There are two major problems with the phone dragnet, as it currently exists.
First, the government has a database of all the phone-based relationships in the United States, one they currently (as far as we know) do not abuse, but one that is ripe for unbelievable abuse.
But there is current abuse going on. The dragnet takes completely innocent people who are three (now two) degrees of separation from someone subjected to a digital stop-and-frisk, a very low standard, and puts them (by dint of at least one communication with someone who communicated with someone who might be suspicious) into the NSA’s analytical maw. Permanently. Those people can have their multiple IDs connected, including any online searches NSA happened to injest, they can be subjected to data mining, by dint of those conversations, they apparently can even have the content of their communications accessed without a warrant, they might even be targeted to become informants using the data available to NSA.
This may well be the digital equivalent of J Edgar Hoover’s subversives list, a collection of people who will always be subject to heightened scrutiny, including unbelievably invasive digital analysis, because of a three degree association years in the past.
According to PCLOB’s estimate, as many as 120 million people may have been — may still be! — subjected for this treatment.
Discussions of whether the House Judiciary and Intelligence Committee bills “reforming” the dragnet really fix it have almost entirely ignored this second abuse, the innocent people who will be subjected to the “full range of NSA’s analytical tradecraft” merely because of a potentially completely innocent association.
There are things that should be done — whether in the current dragnet or the “reformed” one — to mitigate this abuse. Those data ought to age off, which they currently don’t (and won’t, under the new program, as currently described). That analysis ought to be subject to audits, which they’re not currently. The FISC ought to get some sense of what happens in this corporate store, which it’s not clear it currently has. Criminal defendants ought to have some visibility into whether their prosecutions stemmed from such analysis.
But there are also things — as Congress crafts a dragnet replacement — that can affect the sheer number of new people who will be thrown into the corporate store, into NSA’s analytical pool. And those things have a lot to do with how this new scheme deals with what is called “data integrity.”
As I have written repeatedly, the number of results NSA (or the telecoms, under the new system) will get under a particular query depends on how many noisy numbers — things like telemarketers, voice mail numbers, and pizza joints — remain in the collection. As Jonathan Mayer showed, even in his 300 person dataset that included just 2 people who had ever called each other, 17% were connected at the second hop through T-Mobile’s voice mail number.
In spite of the fact that just 2 of its participants had called each other, the fact that so many people had called T-Mobile’s voicemail number connected 17% of participants at two hops.
Already 17.5% of participants are linked. That makes intuitive sense—many Americans use T-Mobile for mobile phone service, and many call into voicemail. Now think through the magnitude of the privacy impact: T-Mobile has over 45 million subscribers in the United States. That’s potentially tens of millions of Americans connected by just two phone hops, solely because of how their carrier happens to configure voicemail.

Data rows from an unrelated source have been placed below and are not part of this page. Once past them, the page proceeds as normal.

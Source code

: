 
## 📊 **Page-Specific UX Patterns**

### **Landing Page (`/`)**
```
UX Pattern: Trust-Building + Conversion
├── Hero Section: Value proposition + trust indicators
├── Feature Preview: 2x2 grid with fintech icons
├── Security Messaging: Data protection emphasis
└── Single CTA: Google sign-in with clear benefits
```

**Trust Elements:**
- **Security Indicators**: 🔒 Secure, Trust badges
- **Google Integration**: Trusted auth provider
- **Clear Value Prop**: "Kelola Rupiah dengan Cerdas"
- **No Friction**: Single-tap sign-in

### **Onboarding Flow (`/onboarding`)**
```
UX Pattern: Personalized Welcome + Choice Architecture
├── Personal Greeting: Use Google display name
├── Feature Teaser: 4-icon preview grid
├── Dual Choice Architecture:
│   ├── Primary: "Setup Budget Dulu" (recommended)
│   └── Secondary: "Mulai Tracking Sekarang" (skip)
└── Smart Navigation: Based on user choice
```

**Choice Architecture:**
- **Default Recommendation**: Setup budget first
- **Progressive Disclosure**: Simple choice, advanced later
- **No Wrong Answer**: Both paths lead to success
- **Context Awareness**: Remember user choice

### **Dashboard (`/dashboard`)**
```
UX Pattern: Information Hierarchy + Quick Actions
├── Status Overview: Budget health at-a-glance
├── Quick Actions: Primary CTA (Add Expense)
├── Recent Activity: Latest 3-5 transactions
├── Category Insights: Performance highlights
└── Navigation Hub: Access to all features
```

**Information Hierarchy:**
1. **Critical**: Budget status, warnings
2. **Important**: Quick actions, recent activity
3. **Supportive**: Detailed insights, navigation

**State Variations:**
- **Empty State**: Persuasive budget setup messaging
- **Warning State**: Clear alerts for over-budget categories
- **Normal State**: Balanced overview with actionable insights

And from this, the piece concludes that NSA could get access to a huge number of numbers with just one seed.
But our measurements are highly suggestive that many previous estimates of the NSA’s three-hop authority were conservative. Under current FISA Court orders, the NSA may be able to analyze the phone records of a sizable proportion of the United States population with just one seed number.

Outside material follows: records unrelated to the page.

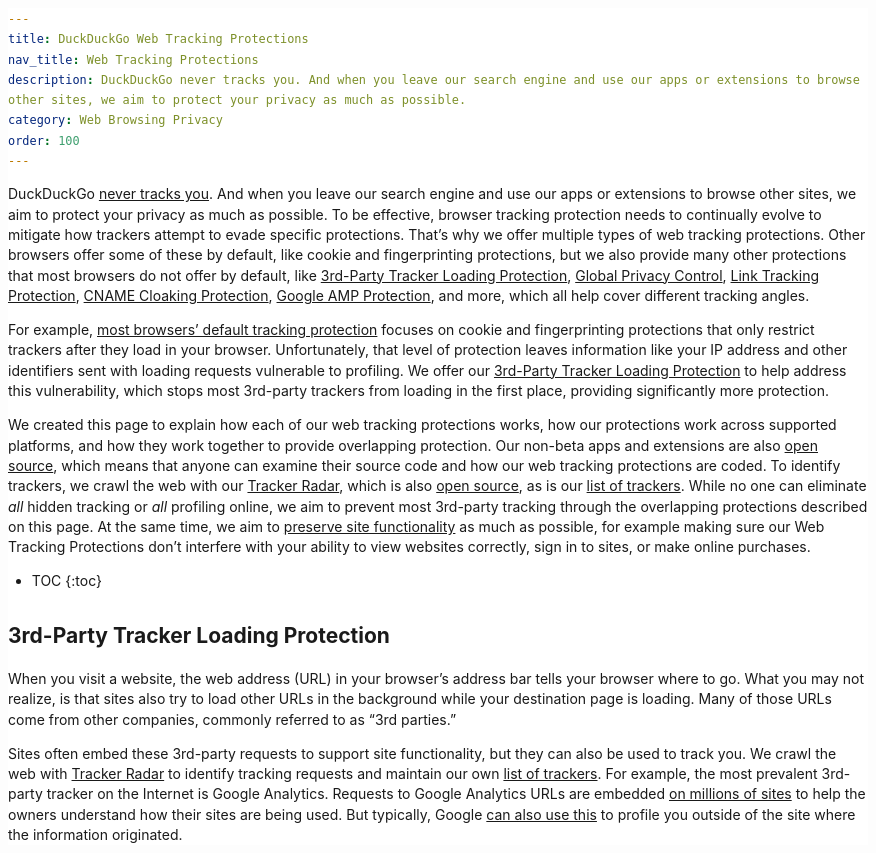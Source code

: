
 ```yaml
---
title: DuckDuckGo Web Tracking Protections
nav_title: Web Tracking Protections
description: DuckDuckGo never tracks you. And when you leave our search engine and use our apps or extensions to browse other sites, we aim to protect your privacy as much as possible.
category: Web Browsing Privacy
order: 100
---
```


DuckDuckGo <a href="{{ site.baseurl }}/privacy/no-tracking/">never tracks you</a>. And when you leave our search engine and use our apps or extensions to browse other sites, we aim to protect your privacy as much as possible. To be effective, browser tracking protection needs to continually evolve to mitigate how trackers attempt to evade specific protections. That’s why we offer multiple types of web tracking protections. Other browsers offer some of these by default, like cookie and fingerprinting protections, but we also provide many other protections that most browsers do not offer by default, like [3rd-Party Tracker Loading Protection][3rd-party-tracker-loading-protection], [Global Privacy Control][global-privacy-control-gpc], [Link Tracking Protection][link-tracking-protection], [CNAME Cloaking Protection][cname-cloaking-protection], [Google AMP Protection][google-amp-protection], and more, which all help cover different tracking angles.

For example, [most browsers’ default tracking protection][compare-privacy] focuses on cookie and fingerprinting protections that only restrict trackers after they load in your browser. Unfortunately, that level of protection leaves information like your IP address and other identifiers sent with loading requests vulnerable to profiling. We offer our [3rd-Party Tracker Loading Protection][3rd-party-tracker-loading-protection] to help address this vulnerability, which stops most 3rd-party trackers from loading in the first place, providing significantly more protection.

We created this page to explain how each of our web tracking protections works, how our protections work across supported platforms, and how they work together to provide overlapping protection. Our non-beta apps and extensions are also [open source][github-duckduckgo], which means that anyone can examine their source code and how our web tracking protections are coded. To identify trackers, we crawl the web with our [Tracker Radar][post-tracker-radar], which is also [open source][github-tracker-radar], as is our [list of trackers][github-list-of-trackers]. While no one can eliminate _all_ hidden tracking or _all_ profiling online, we aim to prevent most 3rd-party tracking through the overlapping protections described on this page. At the same time, we aim to [preserve site functionality][preserving-site-functionality] as much as possible, for example making sure our Web Tracking Protections don’t interfere with your ability to view websites correctly, sign in to sites, or make online purchases.


-   TOC
{:toc}

## 3rd-Party Tracker Loading Protection

When you visit a website, the web address (URL) in your browser’s address bar tells your browser where to go. What you may not realize, is that sites also try to load other URLs in the background while your destination page is loading. Many of those URLs come from other companies, commonly referred to as “3rd parties.”

Sites often embed these 3rd-party requests to support site functionality, but they can also be used to track you. We crawl the web with [Tracker Radar][post-tracker-radar] to identify tracking requests and maintain our own [list of trackers][github-list-of-trackers]. For example, the most prevalent 3rd-party tracker on the Internet is Google Analytics. Requests to Google Analytics URLs are embedded [on millions of sites][analytics-usage-distribution] to help the owners understand how their sites are being used. But typically, Google [can also use this][google-analytics-data-sharing] to profile you outside of the site where the information originated.


[//]: # "Links internal to this document."
[3rd-party-tracker-loading-protection]: #3rd-party-tracker-loading-protection
[3rd-party-cookie-protection]: #3rd-party-cookie-protection
[1st-party-cookie-protection]: #1st-party-cookie-protection
[global-privacy-control-gpc]: #global-privacy-control-gpc
[link-tracking-protection]: #link-tracking-protection
[cname-cloaking-protection]: #cname-cloaking-protection
[google-amp-protection]: #google-amp-protection
[preserving-site-functionality]: #preserving-site-functionality
[surrogates]: #surrogates
[remotely-configured-exceptions]: #remotely-configured-exceptions
[infrastructure-domains]: #infrastructure-domains
[duckduckgo-private-search-ads]: #duckduckgo-private-search-ads
[//]: # "Other help pages"
[ads-by-microsoft]: https://help.duckduckgo.com/company/ads-by-microsoft-on-duckduckgo-private-search
[search-terms-privacy-rduckduckgocom]: https://help.duckduckgo.com/results/rduckduckgocom
[//]: # "Spread Privacy blog post links"
[post-tracker-radar]: https://spreadprivacy.com/duckduckgo-tracker-radar/
[post-private-ad-conversions]: https://spreadprivacy.com/more-privacy-and-transparency/
[post-topics-fledge-protection]: https://spreadprivacy.com/topics-and-fledge-blocked/
[//]: # "DuckDuckGo product pages"
[product-firefox]: https://addons.mozilla.org/firefox/addon/duckduckgo-for-firefox/
[product-chrome]: https://chrome.google.com/webstore/detail/duckduckgo-privacy-essent/bkdgflcldnnnapblkhphbgpggdiikppg
[product-edge]: https://microsoftedge.microsoft.com/addons/detail/duckduckgo-privacy-essent/caoacbimdbbljakfhgikoodekdnlcgpk
[product-opera]: https://addons.opera.com/extensions/details/duckduckgo-for-opera-2/
[product-safari]: https://apps.apple.com/us/app/duckduckgo-privacy-for-safari/id1482920575
[product-ios]: https://apps.apple.com/us/app/duckduckgo-private-browser/id663592361
[product-android]: https://play.google.com/store/apps/details?id=com.duckduckgo.mobile.android
[product-mac]: https://spreadprivacy.com/introducing-duckduckgo-for-mac/
[product-windows]: https://spreadprivacy.com/windows-browser-open-beta/
[product-mac-download]: https://apps.apple.com/app/duckduckgo-privacy-browser/id663592361
[product-windows-download]: https://duckduckgo.com/windows
[//]: # "DuckDuckGo GitHub links"
[github-duckduckgo]: https://github.com/duckduckgo
[github-tracker-radar]: https://github.com/duckduckgo/tracker-radar
[github-list-of-trackers]: https://github.com/duckduckgo/tracker-blocklists
[github-fingerprint-protection]: https://github.com/duckduckgo/content-scope-scripts/tree/main/src/features
[github-smarter-encryption]: https://github.com/duckduckgo/smarter-encryption
[github-tracking-parameters]: https://github.com/duckduckgo/privacy-configuration/blob/main/features/tracking-parameters.json
[github-block-amp-content]: https://github.com/duckduckgo/BrowserServicesKit/blob/main/Sources/BrowserServicesKit/LinkProtection/AMPCanonicalExtractor.swift
[github-topics-fledge-disable]: https://github.com/duckduckgo/content-scope-scripts/blob/main/src/features/google-rejected.js
[github-surrogates]: https://github.com/duckduckgo/tracker-surrogates
[github-privacy-configuration]: https://github.com/duckduckgo/privacy-configuration
[github-autoconsent]: https://github.com/duckduckgo/autoconsent
[github-gpc-extension]: https://github.com/duckduckgo/duckduckgo-privacy-extension/blob/develop/shared/js/background/events.es6.js
[github-gpc-ios]: https://github.com/duckduckgo/iOS/blob/develop/Core/donotsell.js
[github-gpc-android]: https://github.com/duckduckgo/Android/blob/develop/privacy-config/privacy-config-impl/src/main/java/com/duckduckgo/privacy/config/impl/features/gpc/RealGpc.kt
[github-google-sso]: https://github.com/duckduckgo/Android/blob/develop/app/src/main/java/com/duckduckgo/app/browser/cookies/ThirdPartyCookieManager.kt
[github-extension]: https://github.com/duckduckgo/duckduckgo-privacy-extension
[github-safari]: https://github.com/duckduckgo/privacy-essentials-safari
[github-ios]: https://github.com/duckduckgo/iOS
[github-android]: https://github.com/duckduckgo/Android
[//]: # "External links"
[analytics-usage-distribution]: https://trends.builtwith.com/analytics/traffic/Entire-Internet
[google-analytics-data-sharing]: https://support.google.com/analytics/answer/1011397
[webkit-cookie-tracking-protection]: https://webkit.org/tracking-prevention/#the-default-cookie-policy
[safari-app-extensions]: https://developer.apple.com/documentation/safariservices/safari_app_extensions
[safari-web-extensions]: https://developer.apple.com/documentation/safariservices/safari_web_extensions
[webkit-fingerprinting-protection]: https://webkit.org/tracking-prevention/#anti-fingerprinting
[webkit-upgrading-protection]: https://developer.apple.com/documentation/safari-release-notes/safari-15-release-notes
[webkit-anti-fingerprinting]: https://webkit.org/tracking-prevention/#anti-fingerprinting
[webkit-referrer-tracking-protection]: https://webkit.org/tracking-prevention/#downgraded-third-party-referrers
[amp-about]: https://amp.dev/about/websites-2021/
[topics-fledge-announcement]: https://blog.chromium.org/2022/03/what-to-expect-from-ps-testing.html
[protected-audience-api]: https://developers.google.com/privacy-sandbox/relevance/protected-audience
[fledge-browsing-history]: https://github.com/patcg-individual-drafts/topics/blob/main/taxonomy_v1.md
[gpc]: https://globalprivacycontrol.org
[android-webview-api]: https://developer.android.com/reference/android/webkit/WebView
[android-webview-api-cookies]: https://developer.android.com/reference/android/webkit/CookieManager#setAcceptThirdPartyCookies(android.webkit.WebView,%20boolean)
[android-webview-api-js]: https://developer.android.com/reference/android/webkit/WebView#evaluateJavascript(java.lang.String,%20android.webkit.ValueCallback%3Cjava.lang.String%3E)
[social-ctp-config]: https://staticcdn.duckduckgo.com/useragents/social_ctp_configuration.json
[chromium-mv3-referrer-bug]: https://bugs.chromium.org/p/chromium/issues/detail?id=1149619
[apple-pcm]: https://webkit.org/blog/11529/introducing-private-click-measurement-pcm/
[mozilla-ipa]: https://blog.mozilla.org/en/mozilla/privacy-preserving-attribution-for-advertising/
[compare-privacy]: https://duckduckgo.com/compare-privacy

We know NSA currently does significant work to pull those noisy numbers via a “data integrity” process both before new data is used for contact chaining and as new numbers are identified as “high volume numbers.” While we don’t get to assess the efficacy of that process, it can make the difference between hundreds of millions of Americans getting thrown into the NSA’s analytical pool, or just tens of thousands. But as the contact-chaining process gets outsourced to the telecoms, the question becomes more pressing.
As I see it, there are three possible ways this function might be done going forward:
- The telecoms do an initial sort of high volume numbers, taking out voice mail box and telemarketer calls, then pass the data onto NSA, which does a secondary sort to pull out things like pizza joints (which NSA might want to keep in the data set, but suppress in contact chaining until they have evidence a pizza joint might be a key hub in a terrorist attack). This plays to existing telecom strengths (most likely do similar analysis on their own use of the data now), but doesn’t require they make what are analytical intelligence decisions. Even though this is likely the best solution, it still means many completely innocent Americans may be subject to NSA’s analysis because they ordered pizza.
- The telecom does all the data integrity analysis, identifying all the high volume numbers. This would result in the fewest number (but still intolerably too many) of innocent Americans being dumped into NSA’s pot. But it would also turn the telecoms into an arm of US intelligence (well, even more than they already are!), because they’d be in the position of making analytical judgments about what data is useful for NSA’s intelligence purposes. Which may be one of the reasons the telecoms seem to be demanding immunity, again.
- NSA does the data integrity analysis at the telecoms, as seems to be envisioned by the HPSCI bill. This might achieve the current status quo, borrowing on 8 years of experience to strike the right balance. But it would also present the intolerable condition of NSA employees or contractors accessing and analyzing the raw data of private communications providers at the providers’ locales.